Python 2.7.15rc1 (default, Apr 15 2018, 21:51:34)  [GCC 7.3.0] on linux2 Type "help", "copyright", "credits" or "license" for more information. >>> import sys >>> sys.getsizeof(1L) 28 >>> sys.getsizeof(0L) 24 

---

The long/Python 3 int is a variable-length object, just like a tuple - when it is allocated, enough memory is allocated to hold all the binary digits required to represent it.
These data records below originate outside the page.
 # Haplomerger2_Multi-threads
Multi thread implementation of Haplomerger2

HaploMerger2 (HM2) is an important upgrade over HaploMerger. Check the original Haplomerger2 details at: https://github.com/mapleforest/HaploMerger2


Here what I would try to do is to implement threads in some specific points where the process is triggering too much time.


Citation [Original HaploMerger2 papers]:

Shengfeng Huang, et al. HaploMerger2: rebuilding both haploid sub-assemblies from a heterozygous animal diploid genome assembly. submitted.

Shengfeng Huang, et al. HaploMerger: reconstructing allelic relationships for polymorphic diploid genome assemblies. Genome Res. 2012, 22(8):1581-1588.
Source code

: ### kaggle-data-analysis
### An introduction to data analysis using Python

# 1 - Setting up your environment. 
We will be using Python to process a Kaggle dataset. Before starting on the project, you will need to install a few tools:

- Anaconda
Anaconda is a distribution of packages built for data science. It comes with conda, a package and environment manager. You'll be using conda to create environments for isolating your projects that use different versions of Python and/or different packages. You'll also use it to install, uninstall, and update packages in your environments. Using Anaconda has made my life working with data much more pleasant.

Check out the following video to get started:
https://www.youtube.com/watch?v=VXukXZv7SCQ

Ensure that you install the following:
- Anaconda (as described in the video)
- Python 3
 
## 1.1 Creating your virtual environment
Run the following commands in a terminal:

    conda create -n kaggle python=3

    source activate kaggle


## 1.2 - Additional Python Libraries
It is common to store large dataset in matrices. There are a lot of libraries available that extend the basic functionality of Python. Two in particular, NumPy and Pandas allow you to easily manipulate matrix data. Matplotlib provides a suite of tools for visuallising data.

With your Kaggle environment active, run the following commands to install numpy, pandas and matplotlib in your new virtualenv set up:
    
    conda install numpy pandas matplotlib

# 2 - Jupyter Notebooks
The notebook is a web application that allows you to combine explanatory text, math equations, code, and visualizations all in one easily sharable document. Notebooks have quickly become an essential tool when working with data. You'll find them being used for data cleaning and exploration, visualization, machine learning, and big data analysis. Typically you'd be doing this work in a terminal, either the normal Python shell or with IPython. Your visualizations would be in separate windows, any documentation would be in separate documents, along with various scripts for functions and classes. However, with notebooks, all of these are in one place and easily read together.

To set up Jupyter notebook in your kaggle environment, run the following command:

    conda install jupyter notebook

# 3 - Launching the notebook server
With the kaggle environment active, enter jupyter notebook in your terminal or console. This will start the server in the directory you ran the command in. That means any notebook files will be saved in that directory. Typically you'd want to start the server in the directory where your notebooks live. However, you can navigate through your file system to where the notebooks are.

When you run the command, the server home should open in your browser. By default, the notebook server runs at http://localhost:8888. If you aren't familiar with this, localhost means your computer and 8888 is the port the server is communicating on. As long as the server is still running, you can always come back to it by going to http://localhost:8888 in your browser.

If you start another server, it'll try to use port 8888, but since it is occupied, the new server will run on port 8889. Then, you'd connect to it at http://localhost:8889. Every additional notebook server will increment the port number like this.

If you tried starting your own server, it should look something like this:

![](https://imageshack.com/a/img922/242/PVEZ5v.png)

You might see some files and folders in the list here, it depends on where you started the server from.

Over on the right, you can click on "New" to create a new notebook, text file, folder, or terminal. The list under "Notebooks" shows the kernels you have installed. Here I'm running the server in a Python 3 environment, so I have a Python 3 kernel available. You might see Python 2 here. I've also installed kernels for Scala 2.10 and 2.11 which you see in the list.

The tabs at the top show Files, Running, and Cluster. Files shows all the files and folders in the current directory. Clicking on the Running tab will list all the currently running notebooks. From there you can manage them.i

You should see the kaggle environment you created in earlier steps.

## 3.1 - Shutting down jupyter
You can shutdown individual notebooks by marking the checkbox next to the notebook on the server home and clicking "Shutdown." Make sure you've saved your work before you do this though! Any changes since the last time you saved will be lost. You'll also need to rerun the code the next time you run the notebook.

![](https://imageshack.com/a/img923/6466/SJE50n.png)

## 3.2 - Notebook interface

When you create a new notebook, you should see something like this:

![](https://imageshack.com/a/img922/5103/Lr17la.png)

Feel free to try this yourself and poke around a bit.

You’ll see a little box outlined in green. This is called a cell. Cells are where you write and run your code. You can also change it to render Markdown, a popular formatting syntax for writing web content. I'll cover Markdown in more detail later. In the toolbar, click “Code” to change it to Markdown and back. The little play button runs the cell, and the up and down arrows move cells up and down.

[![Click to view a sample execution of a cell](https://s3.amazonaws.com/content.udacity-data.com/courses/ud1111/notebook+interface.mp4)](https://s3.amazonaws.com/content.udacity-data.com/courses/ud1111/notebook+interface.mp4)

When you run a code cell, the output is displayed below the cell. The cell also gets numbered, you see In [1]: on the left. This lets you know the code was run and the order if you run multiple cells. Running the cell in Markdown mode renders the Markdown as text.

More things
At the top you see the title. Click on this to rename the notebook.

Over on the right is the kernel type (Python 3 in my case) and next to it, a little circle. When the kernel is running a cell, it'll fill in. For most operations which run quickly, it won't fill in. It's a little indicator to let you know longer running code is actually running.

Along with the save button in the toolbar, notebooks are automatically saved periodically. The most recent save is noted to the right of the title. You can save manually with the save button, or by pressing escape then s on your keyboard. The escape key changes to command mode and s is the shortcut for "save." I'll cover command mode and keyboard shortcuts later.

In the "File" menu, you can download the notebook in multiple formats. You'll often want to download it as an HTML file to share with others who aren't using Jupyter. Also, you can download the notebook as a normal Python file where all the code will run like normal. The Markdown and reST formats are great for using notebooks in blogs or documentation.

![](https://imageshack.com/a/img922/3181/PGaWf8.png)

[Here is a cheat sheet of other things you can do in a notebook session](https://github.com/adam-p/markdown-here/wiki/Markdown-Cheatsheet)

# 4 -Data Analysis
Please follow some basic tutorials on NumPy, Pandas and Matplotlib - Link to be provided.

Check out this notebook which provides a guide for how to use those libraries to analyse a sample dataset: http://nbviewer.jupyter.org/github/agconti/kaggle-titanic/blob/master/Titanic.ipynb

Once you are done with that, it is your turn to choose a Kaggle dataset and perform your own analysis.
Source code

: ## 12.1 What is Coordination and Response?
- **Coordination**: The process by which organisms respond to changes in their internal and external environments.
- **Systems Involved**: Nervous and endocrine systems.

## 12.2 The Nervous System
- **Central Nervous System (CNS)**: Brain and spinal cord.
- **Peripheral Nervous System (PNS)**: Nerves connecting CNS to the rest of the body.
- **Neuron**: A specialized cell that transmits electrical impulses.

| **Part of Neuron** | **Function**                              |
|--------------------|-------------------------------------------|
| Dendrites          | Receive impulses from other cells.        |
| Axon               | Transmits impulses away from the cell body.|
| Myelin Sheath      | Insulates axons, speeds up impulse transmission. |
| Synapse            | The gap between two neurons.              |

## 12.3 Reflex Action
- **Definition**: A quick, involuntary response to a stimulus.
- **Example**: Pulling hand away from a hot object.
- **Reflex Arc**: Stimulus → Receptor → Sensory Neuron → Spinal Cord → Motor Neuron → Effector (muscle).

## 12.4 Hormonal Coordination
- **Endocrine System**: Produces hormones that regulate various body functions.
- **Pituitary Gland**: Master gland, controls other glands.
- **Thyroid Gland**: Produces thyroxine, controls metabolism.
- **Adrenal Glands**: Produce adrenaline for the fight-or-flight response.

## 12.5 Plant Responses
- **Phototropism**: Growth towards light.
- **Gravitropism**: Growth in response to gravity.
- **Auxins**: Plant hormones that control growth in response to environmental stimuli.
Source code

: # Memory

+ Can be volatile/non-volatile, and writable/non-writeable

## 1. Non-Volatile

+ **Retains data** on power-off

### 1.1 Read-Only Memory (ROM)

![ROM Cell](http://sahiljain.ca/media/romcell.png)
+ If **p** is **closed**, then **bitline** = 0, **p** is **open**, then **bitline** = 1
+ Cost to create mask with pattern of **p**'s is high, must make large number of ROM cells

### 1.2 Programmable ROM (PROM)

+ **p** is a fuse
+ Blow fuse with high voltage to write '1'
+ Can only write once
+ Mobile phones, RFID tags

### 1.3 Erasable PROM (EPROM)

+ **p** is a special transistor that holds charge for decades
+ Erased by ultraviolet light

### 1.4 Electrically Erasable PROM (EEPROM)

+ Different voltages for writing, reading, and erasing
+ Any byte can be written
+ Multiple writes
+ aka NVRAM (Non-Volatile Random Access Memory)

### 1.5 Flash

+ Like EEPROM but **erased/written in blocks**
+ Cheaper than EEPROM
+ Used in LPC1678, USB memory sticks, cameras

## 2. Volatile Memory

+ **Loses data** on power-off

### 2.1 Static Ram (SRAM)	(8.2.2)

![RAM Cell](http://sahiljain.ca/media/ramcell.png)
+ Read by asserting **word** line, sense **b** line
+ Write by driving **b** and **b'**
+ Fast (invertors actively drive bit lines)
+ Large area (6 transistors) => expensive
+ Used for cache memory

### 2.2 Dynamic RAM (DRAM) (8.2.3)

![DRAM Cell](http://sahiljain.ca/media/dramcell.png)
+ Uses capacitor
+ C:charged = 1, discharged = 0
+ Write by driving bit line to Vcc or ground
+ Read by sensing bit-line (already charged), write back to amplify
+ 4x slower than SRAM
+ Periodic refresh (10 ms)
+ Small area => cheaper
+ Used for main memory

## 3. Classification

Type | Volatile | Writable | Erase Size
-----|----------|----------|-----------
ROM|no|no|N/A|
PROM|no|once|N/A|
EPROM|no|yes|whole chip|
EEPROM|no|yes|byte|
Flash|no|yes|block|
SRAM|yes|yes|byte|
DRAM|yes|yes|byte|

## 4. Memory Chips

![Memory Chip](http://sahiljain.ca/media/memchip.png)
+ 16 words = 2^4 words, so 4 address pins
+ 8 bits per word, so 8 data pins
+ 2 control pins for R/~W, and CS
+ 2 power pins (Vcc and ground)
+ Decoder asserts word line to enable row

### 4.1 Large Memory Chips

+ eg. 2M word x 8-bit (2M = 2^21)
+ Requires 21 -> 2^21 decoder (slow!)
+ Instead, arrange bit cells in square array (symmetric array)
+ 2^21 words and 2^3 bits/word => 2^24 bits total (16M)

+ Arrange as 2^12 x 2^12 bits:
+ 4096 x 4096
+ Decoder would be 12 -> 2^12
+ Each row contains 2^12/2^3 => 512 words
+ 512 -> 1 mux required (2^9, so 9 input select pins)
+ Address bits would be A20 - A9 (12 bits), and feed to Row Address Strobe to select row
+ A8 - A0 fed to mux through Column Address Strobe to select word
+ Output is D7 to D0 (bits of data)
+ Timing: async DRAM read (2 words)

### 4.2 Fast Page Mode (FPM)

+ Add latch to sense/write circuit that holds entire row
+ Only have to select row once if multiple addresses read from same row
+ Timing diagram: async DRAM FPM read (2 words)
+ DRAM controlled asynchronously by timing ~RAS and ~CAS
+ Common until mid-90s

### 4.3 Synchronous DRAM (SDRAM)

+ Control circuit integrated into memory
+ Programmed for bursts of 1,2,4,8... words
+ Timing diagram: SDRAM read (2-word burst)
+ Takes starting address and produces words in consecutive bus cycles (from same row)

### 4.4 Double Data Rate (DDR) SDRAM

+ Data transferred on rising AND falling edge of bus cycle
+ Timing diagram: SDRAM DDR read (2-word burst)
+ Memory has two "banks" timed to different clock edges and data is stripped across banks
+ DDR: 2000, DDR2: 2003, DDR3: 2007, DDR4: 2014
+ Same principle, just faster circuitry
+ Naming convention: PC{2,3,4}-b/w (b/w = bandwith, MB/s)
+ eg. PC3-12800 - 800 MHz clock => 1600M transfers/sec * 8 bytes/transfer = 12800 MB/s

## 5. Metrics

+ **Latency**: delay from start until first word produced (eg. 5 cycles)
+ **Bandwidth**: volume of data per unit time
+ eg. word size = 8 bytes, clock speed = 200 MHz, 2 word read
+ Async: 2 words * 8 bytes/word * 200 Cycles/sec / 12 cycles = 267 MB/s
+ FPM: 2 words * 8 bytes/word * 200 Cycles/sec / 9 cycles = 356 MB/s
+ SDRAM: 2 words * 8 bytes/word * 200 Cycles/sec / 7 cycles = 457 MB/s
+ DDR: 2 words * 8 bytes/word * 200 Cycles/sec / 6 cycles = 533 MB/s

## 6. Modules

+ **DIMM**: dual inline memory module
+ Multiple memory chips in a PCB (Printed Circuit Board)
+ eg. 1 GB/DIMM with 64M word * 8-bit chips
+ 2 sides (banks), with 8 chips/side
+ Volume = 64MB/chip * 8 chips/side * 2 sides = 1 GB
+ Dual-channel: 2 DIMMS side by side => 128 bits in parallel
The length of the variable part is stored in the object head. 0 requires no binary digits (its variable length is 0), but even 1 spills over, and requires extra digits.

I.e. 0 is represented as binary string of length 0:

<> 

and 1 is represented as a 30-bit binary string:

<000000000000000000000000000001> 

The default configuration in Python uses 30 bits in a uint32_t; so 2**30 - 1 still fits in 28 bytes on x86-64, and 2**30 will require 32;

2**30 - 1 will be presented as

<111111111111111111111111111111> 

i.e. all 30 value bits set to 1; 2**30 will need more, and it will have internal representation

<000000000000000000000000000001000000000000000000000000000000> 

---

As for True using 28 bytes instead of 24 - you need not worry. True is a singleton and therefore only 4 bytes are lost in total in any Python program, not 4 for every usage of True.

Answer 2

Both True and False are longobjects in CPython:

struct _longobject _Py_FalseStruct = {     PyVarObject_HEAD_INIT(&PyBool_Type, 0)     { 0 } };  struct _longobject _Py_TrueStruct = {     PyVarObject_HEAD_INIT(&PyBool_Type, 1)     { 1 } }; 

You thus can say that a Boolean is a subclass of a python-3.x int where True takes as value 1, and False takes as value 0. We thus make a call to PyVarObject_HEAD_INIT with as type parameter a reference to PyBool_Type and with ob_size as value 0 and 1 respectively.

Now since python-3.x, there is no long anymore: these have been merged, and the int object will, depending on the size of the number, take a different value.

If we inspect the source code of the longlobject type, we see:

/* Long integer representation.    The absolute value of a number is equal to         SUM(for i=0 through abs(ob_size)-1) ob_digit[i] * 2**(SHIFT*i)    Negative numbers are represented with ob_size < 0;    zero is represented by ob_size == 0.    In a normalized number, ob_digit[abs(ob_size)-1] (the most significant    digit) is never zero. Also, in all cases, for all valid i,         0 <= ob_digit[i] <= MASK.    The allocation function takes care of allocating extra memory    so that ob_digit[0] ... ob_digit[abs(ob_size)-1] are actually available.    CAUTION: Generic code manipulating subtypes of PyVarObject has to    aware that ints abuse ob_size's sign bit. */  struct _longobject {     PyObject_VAR_HEAD     digit ob_digit[1]; }; 

To make a long story short, an _longobject can be seen as an array of "digits", but you should here see digits not as decimal digits, but as groups of bits that thus can be added, multiplied, etc.

Now as is specified in the comment, it says that:

   zero is represented by ob_size == 0. 

So in case the value is zero, no digits are added, whereas for small integers (values less than 2³⁰ in CPython), it takes one digit, and so on.

In python-2.x, there were two types of representations for numbers, ints (with a fixed size), you could see this as "one digit", and longs, with multiple digits. Since a bool was a subclass of int, both True and False occupied the same space.